È una concezione infondata che si è manifestata in particolare durante i mesi che hanno preceduto la guerra in Iraq del 2002, quando l'amministrazione Bush era sicura di poter convincere con l'intimidazione i membri non permanenti del Consiglio di sicurezza dell'Onu a sostenere la guerra. Tutti, dal presidente Bush e dal vicepresidente Cheney fino agli alti consiglieri come Condoleezza Rice, apparentemente non avevano capito che molti di quei Paesi erano più attenti alla posizione dell'Unione Europea che a quella dell'America. Allora come oggi i membri non permanenti del Consiglio di sicurezza vedevano l'Europa come un mercato più importante, e una fonte di aiuti di gran lunga più importante, degli Stati Uniti.

L'amministrazione Bush apparentemente non è mai riuscita a capire che l'Europa nell'arena commerciale mondiale conta quanto noi. La squadra di Obama questo lo capisce meglio. Su certi argomenti sono disposti ad alzare la voce, ma facendo attenzione a restare nei limiti.
Mentre l'Europa si impegna per contenere la crisi, è normale che ci si preoccupi delle sue ripercussioni sull'America. Ma è importante che gli americani si ricordino fondamentalmente che questa situazione non riguarda noi e quello che noi vogliamo.

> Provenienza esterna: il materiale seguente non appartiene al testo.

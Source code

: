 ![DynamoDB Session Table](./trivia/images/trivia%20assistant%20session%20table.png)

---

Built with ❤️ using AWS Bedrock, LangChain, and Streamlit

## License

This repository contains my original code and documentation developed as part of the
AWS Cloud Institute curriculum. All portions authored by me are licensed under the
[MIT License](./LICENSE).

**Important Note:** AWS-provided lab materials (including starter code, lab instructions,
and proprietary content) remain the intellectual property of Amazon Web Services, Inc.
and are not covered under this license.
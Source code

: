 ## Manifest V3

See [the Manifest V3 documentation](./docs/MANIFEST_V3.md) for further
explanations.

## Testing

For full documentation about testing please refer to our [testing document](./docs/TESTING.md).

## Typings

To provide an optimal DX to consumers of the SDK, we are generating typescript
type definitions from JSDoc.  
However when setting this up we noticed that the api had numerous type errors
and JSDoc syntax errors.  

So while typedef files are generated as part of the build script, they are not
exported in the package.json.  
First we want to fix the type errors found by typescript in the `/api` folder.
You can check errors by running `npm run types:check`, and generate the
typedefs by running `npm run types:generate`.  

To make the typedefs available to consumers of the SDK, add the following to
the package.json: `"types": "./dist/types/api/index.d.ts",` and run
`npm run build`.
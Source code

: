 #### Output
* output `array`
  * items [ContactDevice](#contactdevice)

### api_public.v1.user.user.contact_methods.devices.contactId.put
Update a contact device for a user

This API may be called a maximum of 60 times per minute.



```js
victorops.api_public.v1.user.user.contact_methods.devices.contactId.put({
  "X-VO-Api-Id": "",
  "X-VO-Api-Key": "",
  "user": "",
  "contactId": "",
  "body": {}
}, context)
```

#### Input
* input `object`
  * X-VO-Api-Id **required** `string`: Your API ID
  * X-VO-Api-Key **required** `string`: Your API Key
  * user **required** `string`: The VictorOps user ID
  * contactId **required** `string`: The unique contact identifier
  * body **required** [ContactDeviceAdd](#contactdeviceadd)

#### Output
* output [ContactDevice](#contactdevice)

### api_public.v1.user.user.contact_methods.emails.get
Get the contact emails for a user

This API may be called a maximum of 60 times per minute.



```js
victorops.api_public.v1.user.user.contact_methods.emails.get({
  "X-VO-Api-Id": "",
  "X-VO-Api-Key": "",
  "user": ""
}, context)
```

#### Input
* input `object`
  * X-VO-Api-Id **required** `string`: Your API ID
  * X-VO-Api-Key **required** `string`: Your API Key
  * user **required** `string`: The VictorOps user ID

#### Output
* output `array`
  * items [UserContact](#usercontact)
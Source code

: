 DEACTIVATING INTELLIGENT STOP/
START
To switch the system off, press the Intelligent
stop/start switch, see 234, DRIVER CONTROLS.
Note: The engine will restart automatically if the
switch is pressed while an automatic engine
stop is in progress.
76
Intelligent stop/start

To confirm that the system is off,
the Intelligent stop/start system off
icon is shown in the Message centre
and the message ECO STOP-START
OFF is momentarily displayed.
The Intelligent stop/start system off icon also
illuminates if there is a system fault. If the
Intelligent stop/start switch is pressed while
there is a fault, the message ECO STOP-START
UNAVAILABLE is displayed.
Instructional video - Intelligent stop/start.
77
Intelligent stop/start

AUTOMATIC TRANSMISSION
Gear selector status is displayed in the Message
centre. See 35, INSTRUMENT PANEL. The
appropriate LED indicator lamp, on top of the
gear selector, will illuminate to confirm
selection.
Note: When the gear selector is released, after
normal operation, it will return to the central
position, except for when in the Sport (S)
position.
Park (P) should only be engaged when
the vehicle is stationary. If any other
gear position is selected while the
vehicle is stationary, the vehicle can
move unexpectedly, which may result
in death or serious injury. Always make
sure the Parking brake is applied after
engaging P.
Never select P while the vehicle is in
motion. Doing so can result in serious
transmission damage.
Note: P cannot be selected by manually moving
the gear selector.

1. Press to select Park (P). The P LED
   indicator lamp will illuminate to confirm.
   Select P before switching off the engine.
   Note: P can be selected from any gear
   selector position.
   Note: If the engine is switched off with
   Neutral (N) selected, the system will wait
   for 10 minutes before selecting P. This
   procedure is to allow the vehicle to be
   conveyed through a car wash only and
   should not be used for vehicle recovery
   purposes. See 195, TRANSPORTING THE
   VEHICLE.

Non tutto al mondo è di nostra competenza.

BACKSTORY/APPROFONDIMENTO
Nelle ultime settimane, i repubblicani si sono scagliati contro il contributo americano al prestito da 39 miliardi di dollari alla Grecia da parte del Fondo monetario internazionale. Il presidente del gruppo repubblicano alla Camera dei rappresentanti Michael Pence, deputato dell'Indiana, e Cathy McMorris Rodgers, deputata repubblicana dello Stato di Washington e vicepresidente del gruppo, hanno espresso le loro preoccupazioni in una lettera al segretario al Tesoro Timothy Geithner. Nella lettera affermano che il prestito del Fondo sarebbe il primo di una serie di prestiti a diversi paesi europei con problemi di debito pubblico, accumulato per effetto della cattiva gestione dei conti pubblici. «In un momento in cui l'America è alle prese con la situazione economica più grave degli ultimi trent'anni ed è oberata da un disavanzo di 1400 miliardi di dollari», scrivono, «è semplicemente ingiusto – in linea di principio – costringere i contribuenti americani a usare i loro soldi, guadagnati con grande fatica, per sostenere politiche fallimentari in nazioni relativamente ricche».